Over 100 Dead in Muslim Battle in Thailand

Troops and police shot dead over 100 gun and machete-wielding Muslim separatists on Wednesday -- including more than 30 in a three hour mosque shootout -- on a day of carnage in Thailand's restive south.

Army chief General Chaiyasidh Shinawatra said 107 "bandits" and five soldiers had died in the fighting, which started when gangs of men launched dawn attacks on army and police posts across the predominantly Muslim region.

Many of those involved in the assaults, which mark a major escalation in four months of violence in the three southernmost provinces, were wearing black or dark green uniforms with bright red headbands.

Prime Minister Thaksin Shinawatra vowed to smash what he said were rings of troublemakers motivated purely by crime, rather than religion or ideology, in a region which was home to a low-key Muslim separatist rebellion in the 1970s and 1980s.

But the apparently widespread and coordinated nature of the attacks across the provinces bordering Malaysia suggested something other than pure gangsterism was afoot, analysts said.

"We will uproot them, depriving them of a chance to allude to issues of separatism and religion. In the end, they were all bandits," Thaksin told reporters.

After a three hour gun-battle at a prominent mosque in the provincial town of Pattani, soldiers were dragging bodies from the bullet-damaged building for fear they might be rigged to booby traps, witnesses said.

Troops had been stationed outside the building to keep back crowds.

Elsewhere in the forested, hilly region, television showed a sandbagged police post ablaze after one of the attacks. Burning motorcycles were scattered in and around the compound and the corpses of two rebels lay in the entrance hallway.

One wore a Muslim prayer cap while both had red scarves tied around their heads and waists.

One also wore a green T-shirt emblazoned with Arabic writing and the letters "JI" -- a possible reference to Jemaah Islamiah, the group linked to Osama bin Laden's al Qaeda network and blamed for terror attacks across Southeast Asia.

SOAKED IN BLOOD

Television also showed wounded border soldiers, their green battle fatigues soaked in blood, being hauled out of trucks onto hospital stretchers. At least one soldier was seen lying dead in the rubble of a destroyed building.

Thailand's three southernmost provinces have been hit by a wave of shootings, bombings and arson attacks that had claimed at least 60 lives since a January 4 raid on an army barracks that left four soldiers dead.

In Bangkok, Thaksin, who had been due to travel to southern Thailand next week, called an emergency security meeting.

Despite a huge military clampdown in the south, the violence has shown few signs of abating, leading analysts to fear the region's disaffected Muslim youth might become a fertile breeding ground for the likes of Jemaah Islamiah or al Qaeda.

In what looks increasingly like a policy vacuum, Bangkok has so far blamed the trouble on gangsters exploiting disgruntled elements of the local Malay-speaking population, who feel few emotional ties to the predominantly Buddhist country.

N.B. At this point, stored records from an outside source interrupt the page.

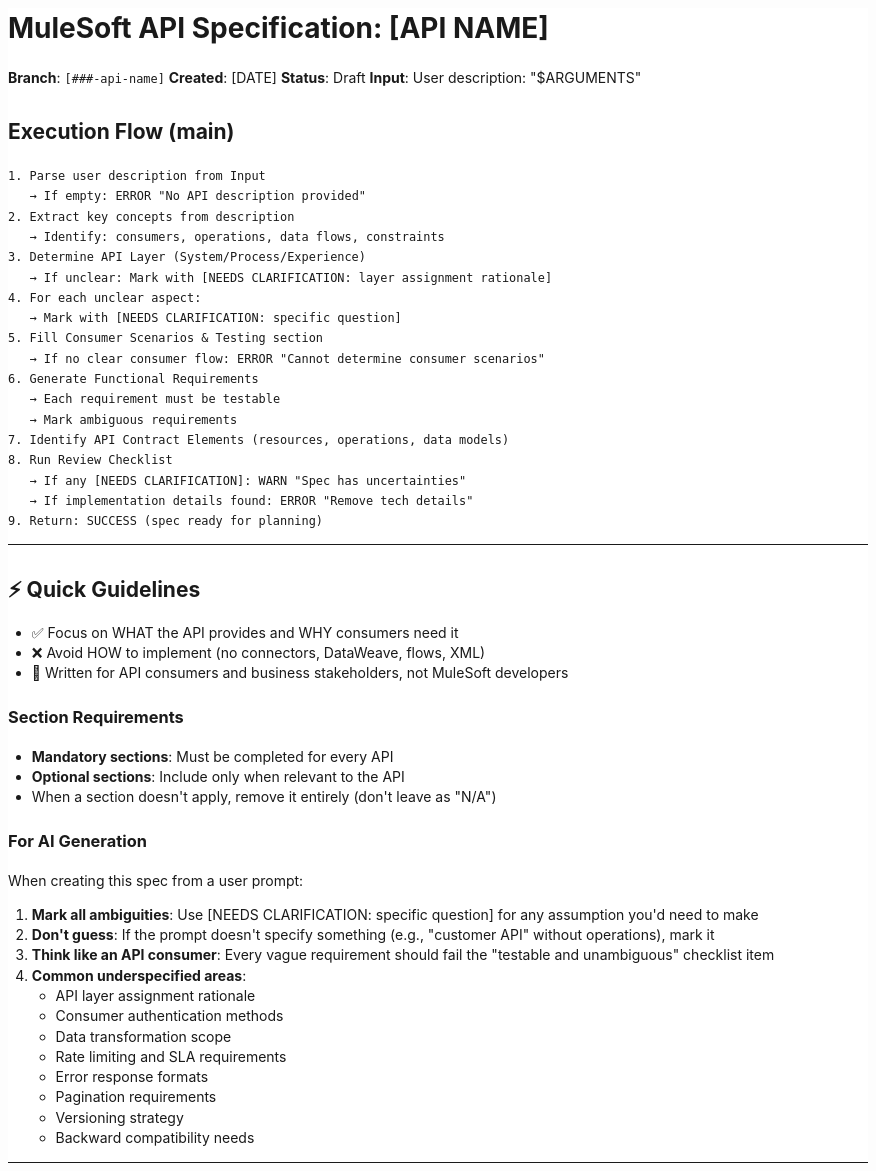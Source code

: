 # MuleSoft API Specification: [API NAME]

**Branch**: `[###-api-name]`
**Created**: [DATE]
**Status**: Draft
**Input**: User description: "$ARGUMENTS"

## Execution Flow (main)
```
1. Parse user description from Input
   → If empty: ERROR "No API description provided"
2. Extract key concepts from description
   → Identify: consumers, operations, data flows, constraints
3. Determine API Layer (System/Process/Experience)
   → If unclear: Mark with [NEEDS CLARIFICATION: layer assignment rationale]
4. For each unclear aspect:
   → Mark with [NEEDS CLARIFICATION: specific question]
5. Fill Consumer Scenarios & Testing section
   → If no clear consumer flow: ERROR "Cannot determine consumer scenarios"
6. Generate Functional Requirements
   → Each requirement must be testable
   → Mark ambiguous requirements
7. Identify API Contract Elements (resources, operations, data models)
8. Run Review Checklist
   → If any [NEEDS CLARIFICATION]: WARN "Spec has uncertainties"
   → If implementation details found: ERROR "Remove tech details"
9. Return: SUCCESS (spec ready for planning)
```

---

## ⚡ Quick Guidelines
- ✅ Focus on WHAT the API provides and WHY consumers need it
- ❌ Avoid HOW to implement (no connectors, DataWeave, flows, XML)
- 👥 Written for API consumers and business stakeholders, not MuleSoft developers

### Section Requirements
- **Mandatory sections**: Must be completed for every API
- **Optional sections**: Include only when relevant to the API
- When a section doesn't apply, remove it entirely (don't leave as "N/A")

### For AI Generation
When creating this spec from a user prompt:
1. **Mark all ambiguities**: Use [NEEDS CLARIFICATION: specific question] for any assumption you'd need to make
2. **Don't guess**: If the prompt doesn't specify something (e.g., "customer API" without operations), mark it
3. **Think like an API consumer**: Every vague requirement should fail the "testable and unambiguous" checklist item
4. **Common underspecified areas**:
   - API layer assignment rationale
   - Consumer authentication methods
   - Data transformation scope
   - Rate limiting and SLA requirements
   - Error response formats
   - Pagination requirements
   - Versioning strategy
   - Backward compatibility needs

---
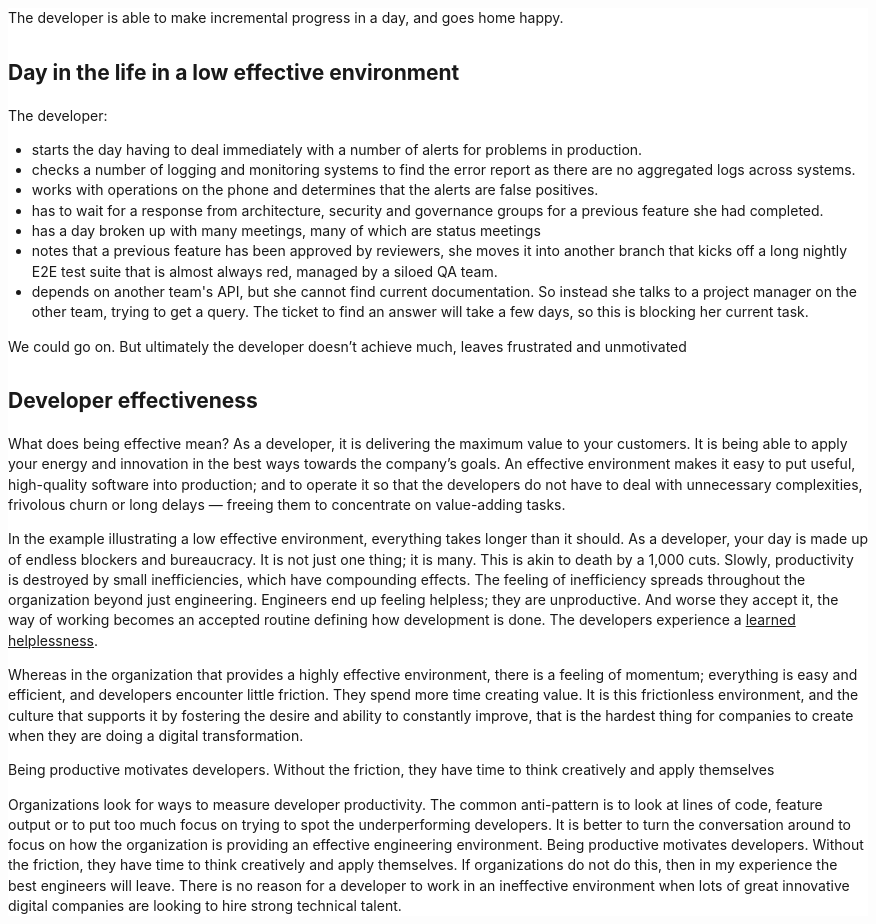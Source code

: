 The developer is able to make incremental progress in a day, and goes home happy.

## Day in the life in a low effective environment

The developer:

- starts the day having to deal immediately with a number of alerts for problems in production.
- checks a number of logging and monitoring systems to find the error report as there are no aggregated logs across systems.
- works with operations on the phone and determines that the alerts are false positives.
- has to wait for a response from architecture, security and governance groups for a previous feature she had completed.
- has a day broken up with many meetings, many of which are status meetings
- notes that a previous feature has been approved by reviewers, she moves it into another branch that kicks off a long nightly E2E test suite that is almost always red, managed by a siloed QA team.
- depends on another team's API, but she cannot find current documentation. So instead she talks to a project manager on the other team, trying to get a query. The ticket to find an answer will take a few days, so this is blocking her current task.

We could go on. But ultimately the developer doesn’t achieve much, leaves frustrated and unmotivated

## Developer effectiveness

What does being effective mean? As a developer, it is delivering the maximum value to your customers. It is being able to apply your energy and innovation in the best ways towards the company’s goals. An effective environment makes it easy to put useful, high-quality software into production; and to operate it so that the developers do not have to deal with unnecessary complexities, frivolous churn or long delays — freeing them to concentrate on value-adding tasks.

In the example illustrating a low effective environment, everything takes longer than it should. As a developer, your day is made up of endless blockers and bureaucracy. It is not just one thing; it is many. This is akin to death by a 1,000 cuts. Slowly, productivity is destroyed by small inefficiencies, which have compounding effects. The feeling of inefficiency spreads throughout the organization beyond just engineering. Engineers end up feeling helpless; they are unproductive. And worse they accept it, the way of working becomes an accepted routine defining how development is done. The developers experience a [learned helplessness](https://www.psychologytoday.com/us/basics/learned-helplessness).

Whereas in the organization that provides a highly effective environment, there is a feeling of momentum; everything is easy and efficient, and developers encounter little friction. They spend more time creating value. It is this frictionless environment, and the culture that supports it by fostering the desire and ability to constantly improve, that is the hardest thing for companies to create when they are doing a digital transformation.

Being productive motivates developers. Without the friction, they have time to think creatively and apply themselves

Organizations look for ways to measure developer productivity. The common anti-pattern is to look at lines of code, feature output or to put too much focus on trying to spot the underperforming developers. It is better to turn the conversation around to focus on how the organization is providing an effective engineering environment. Being productive motivates developers. Without the friction, they have time to think creatively and apply themselves. If organizations do not do this, then in my experience the best engineers will leave. There is no reason for a developer to work in an ineffective environment when lots of great innovative digital companies are looking to hire strong technical talent.

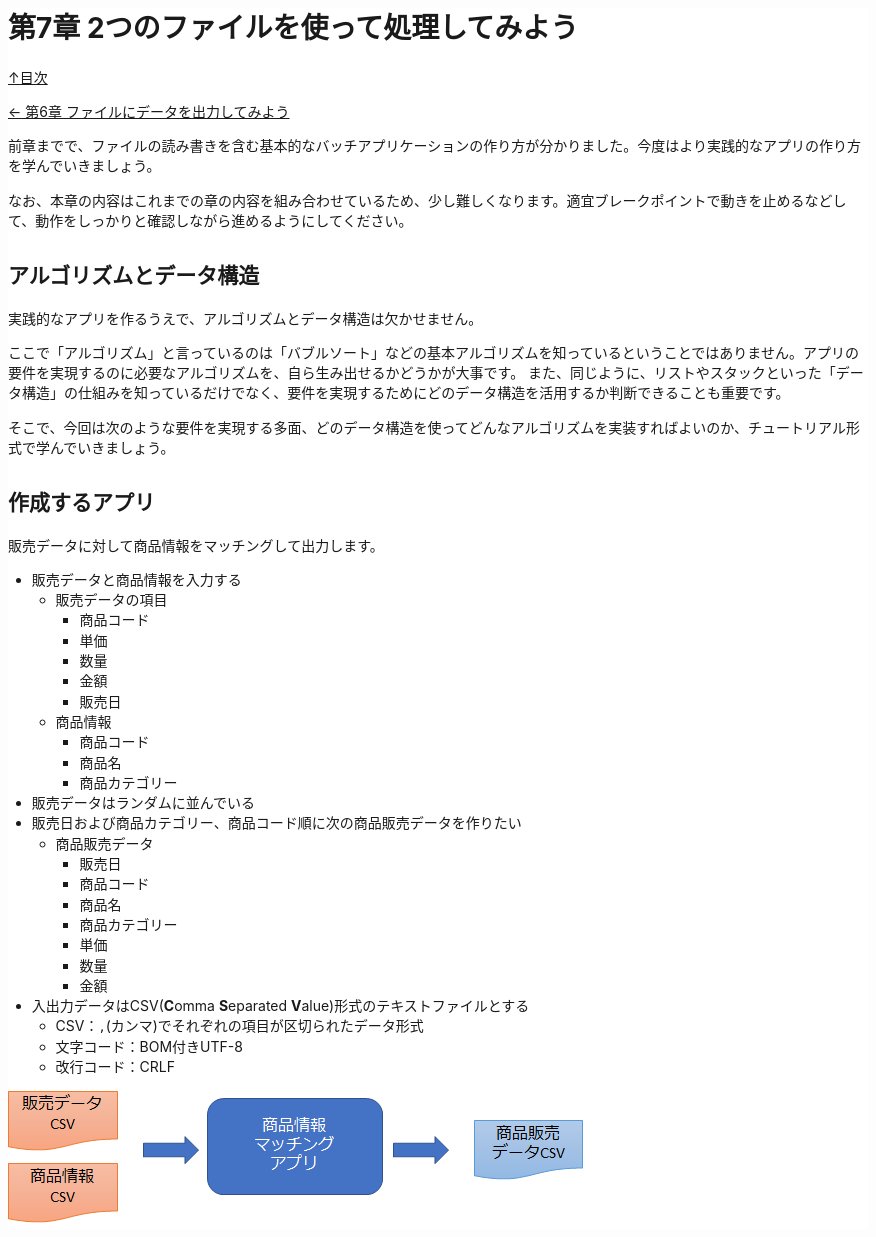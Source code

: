 ﻿第7章 2つのファイルを使って処理してみよう
=====

[↑目次](../README.md "目次")

[← 第6章 ファイルにデータを出力してみよう](06.md "第6章 ファイルにデータを出力してみよう")

前章までで、ファイルの読み書きを含む基本的なバッチアプリケーションの作り方が分かりました。今度はより実践的なアプリの作り方を学んでいきましょう。

なお、本章の内容はこれまでの章の内容を組み合わせているため、少し難しくなります。適宜ブレークポイントで動きを止めるなどして、動作をしっかりと確認しながら進めるようにしてください。

アルゴリズムとデータ構造
-----

実践的なアプリを作るうえで、アルゴリズムとデータ構造は欠かせません。

ここで「アルゴリズム」と言っているのは「バブルソート」などの基本アルゴリズムを知っているということではありません。アプリの要件を実現するのに必要なアルゴリズムを、自ら生み出せるかどうかが大事です。 また、同じように、リストやスタックといった「データ構造」の仕組みを知っているだけでなく、要件を実現するためにどのデータ構造を活用するか判断できることも重要です。

そこで、今回は次のような要件を実現する多面、どのデータ構造を使ってどんなアルゴリズムを実装すればよいのか、チュートリアル形式で学んでいきましょう。

作成するアプリ
-----

販売データに対して商品情報をマッチングして出力します。

- 販売データと商品情報を入力する
    - 販売データの項目
        - 商品コード
        - 単価
        - 数量
        - 金額
        - 販売日
    - 商品情報
        - 商品コード
        - 商品名
        - 商品カテゴリー
- 販売データはランダムに並んでいる
- 販売日および商品カテゴリー、商品コード順に次の商品販売データを作りたい
    - 商品販売データ
        - 販売日
        - 商品コード
        - 商品名
        - 商品カテゴリー
        - 単価
        - 数量
        - 金額
- 入出力データはCSV(**C**omma **S**eparated **V**alue)形式のテキストファイルとする
    - CSV：`,`(カンマ)でそれぞれの項目が区切られたデータ形式
    - 文字コード：BOM付きUTF-8
    - 改行コード：CRLF

![アプリの処理イメージ](images/07-01.png)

"Those who died must have believed they were dying for their religion," said Ahmad Somboon Bualang of Pattani's University of Prince Songkhla. "They must have had an ideology beyond separatism otherwise why would they attack with their bare hands and swords?"

Others said the authorities must come clean as quickly as possible to stave off accusations of staging a massacre.

"This is very shocking," said Bukhoree Yeema, a political scientist in the southern province of Songkhla. "If the government does not produce a clear-cut explanation, there will be massive repercussions from the Muslim community."

Yala Governor Boonyasidh Suwannarat said the coordination of attacks at around 5:30 a.m. (6:30 p.m. EDT Tuesday), and the way the assailants were armed, suggested a degree of training.

"This morning showed they have reached the stage of being confident enough to reveal themselves. Many of them were wearing white or red headbands as identification," he said.

"The type of knives they carried showed they must have been well trained," he added.